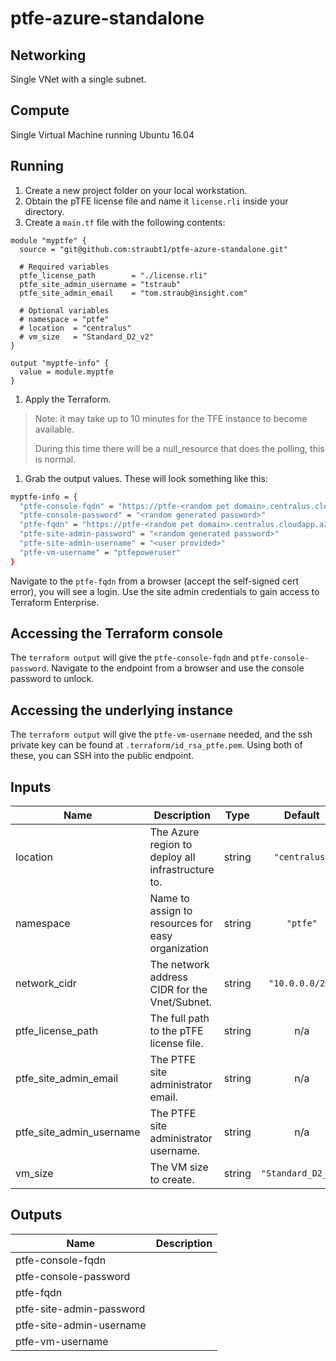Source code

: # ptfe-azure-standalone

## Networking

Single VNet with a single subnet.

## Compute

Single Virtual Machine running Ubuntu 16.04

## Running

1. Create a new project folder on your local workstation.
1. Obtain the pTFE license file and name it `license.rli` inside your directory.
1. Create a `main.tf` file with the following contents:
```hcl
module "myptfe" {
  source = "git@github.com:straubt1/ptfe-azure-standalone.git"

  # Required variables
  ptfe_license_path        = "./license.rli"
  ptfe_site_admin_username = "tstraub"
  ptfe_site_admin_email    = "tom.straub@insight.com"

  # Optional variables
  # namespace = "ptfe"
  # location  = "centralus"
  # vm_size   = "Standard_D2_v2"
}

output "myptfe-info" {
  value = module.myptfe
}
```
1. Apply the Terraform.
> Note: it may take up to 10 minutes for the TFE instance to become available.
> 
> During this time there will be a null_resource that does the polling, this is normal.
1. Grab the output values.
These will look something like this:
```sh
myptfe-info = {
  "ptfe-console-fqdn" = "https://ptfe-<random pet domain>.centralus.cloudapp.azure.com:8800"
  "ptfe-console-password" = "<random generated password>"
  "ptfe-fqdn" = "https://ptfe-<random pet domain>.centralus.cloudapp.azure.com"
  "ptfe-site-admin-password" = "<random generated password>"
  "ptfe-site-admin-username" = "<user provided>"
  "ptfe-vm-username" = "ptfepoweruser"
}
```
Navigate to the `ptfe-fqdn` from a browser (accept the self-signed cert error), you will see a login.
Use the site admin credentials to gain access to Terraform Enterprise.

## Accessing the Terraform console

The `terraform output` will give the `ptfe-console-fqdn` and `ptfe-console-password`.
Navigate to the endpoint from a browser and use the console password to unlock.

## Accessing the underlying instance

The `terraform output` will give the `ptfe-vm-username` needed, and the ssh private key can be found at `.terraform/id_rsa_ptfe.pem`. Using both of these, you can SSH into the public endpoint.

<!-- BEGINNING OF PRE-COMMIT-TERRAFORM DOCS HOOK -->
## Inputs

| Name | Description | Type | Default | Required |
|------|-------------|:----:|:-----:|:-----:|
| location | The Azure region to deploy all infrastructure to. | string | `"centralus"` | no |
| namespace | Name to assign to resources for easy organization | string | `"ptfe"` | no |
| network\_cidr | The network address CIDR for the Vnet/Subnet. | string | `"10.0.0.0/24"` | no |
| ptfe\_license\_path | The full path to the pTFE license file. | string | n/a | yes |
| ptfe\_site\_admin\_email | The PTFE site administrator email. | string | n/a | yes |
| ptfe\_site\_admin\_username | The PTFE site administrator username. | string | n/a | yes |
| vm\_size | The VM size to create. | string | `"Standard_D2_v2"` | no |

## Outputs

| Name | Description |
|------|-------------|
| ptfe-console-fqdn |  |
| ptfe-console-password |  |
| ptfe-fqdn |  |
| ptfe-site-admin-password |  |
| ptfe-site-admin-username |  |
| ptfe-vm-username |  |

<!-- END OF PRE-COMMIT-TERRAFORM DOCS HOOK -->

_____

Leave out the pictures; repeat the data exactly.

Source code

: # ptfe-azure-standalone

## Networking

Single VNet with a single subnet.

## Compute

Single Virtual Machine running Ubuntu 16.04

## Running

1. Create a new project folder on your local workstation.
1. Obtain the pTFE license file and name it `license.rli` inside your directory.
1. Create a `main.tf` file with the following contents:
```hcl
module "myptfe" {
  source = "git@github.com:straubt1/ptfe-azure-standalone.git"

  # Required variables
  ptfe_license_path        = "./license.rli"
  ptfe_site_admin_username = "tstraub"
  ptfe_site_admin_email    = "tom.straub@insight.com"

  # Optional variables
  # namespace = "ptfe"
  # location  = "centralus"
  # vm_size   = "Standard_D2_v2"
}

output "myptfe-info" {
  value = module.myptfe
}
```
1. Apply the Terraform.
> Note: it may take up to 10 minutes for the TFE instance to become available.
> 
> During this time there will be a null_resource that does the polling, this is normal.
1. Grab the output values.
These will look something like this:
```sh
myptfe-info = {
  "ptfe-console-fqdn" = "https://ptfe-<random pet domain>.centralus.cloudapp.azure.com:8800"
  "ptfe-console-password" = "<random generated password>"
  "ptfe-fqdn" = "https://ptfe-<random pet domain>.centralus.cloudapp.azure.com"
  "ptfe-site-admin-password" = "<random generated password>"
  "ptfe-site-admin-username" = "<user provided>"
  "ptfe-vm-username" = "ptfepoweruser"
}
```
Navigate to the `ptfe-fqdn` from a browser (accept the self-signed cert error), you will see a login.
Use the site admin credentials to gain access to Terraform Enterprise.

## Accessing the Terraform console

The `terraform output` will give the `ptfe-console-fqdn` and `ptfe-console-password`.
Navigate to the endpoint from a browser and use the console password to unlock.

## Accessing the underlying instance

The `terraform output` will give the `ptfe-vm-username` needed, and the ssh private key can be found at `.terraform/id_rsa_ptfe.pem`. Using both of these, you can SSH into the public endpoint.

<!-- BEGINNING OF PRE-COMMIT-TERRAFORM DOCS HOOK -->
## Inputs

| Name | Description | Type | Default | Required |
|------|-------------|:----:|:-----:|:-----:|
| location | The Azure region to deploy all infrastructure to. | string | `"centralus"` | no |
| namespace | Name to assign to resources for easy organization | string | `"ptfe"` | no |
| network\_cidr | The network address CIDR for the Vnet/Subnet. | string | `"10.0.0.0/24"` | no |
| ptfe\_license\_path | The full path to the pTFE license file. | string | n/a | yes |
| ptfe\_site\_admin\_email | The PTFE site administrator email. | string | n/a | yes |
| ptfe\_site\_admin\_username | The PTFE site administrator username. | string | n/a | yes |
| vm\_size | The VM size to create. | string | `"Standard_D2_v2"` | no |

## Outputs

| Name | Description |
|------|-------------|
| ptfe-console-fqdn |  |
| ptfe-console-password |  |
| ptfe-fqdn |  |
| ptfe-site-admin-password |  |
| ptfe-site-admin-username |  |
| ptfe-vm-username |  |

<!-- END OF PRE-COMMIT-TERRAFORM DOCS HOOK -->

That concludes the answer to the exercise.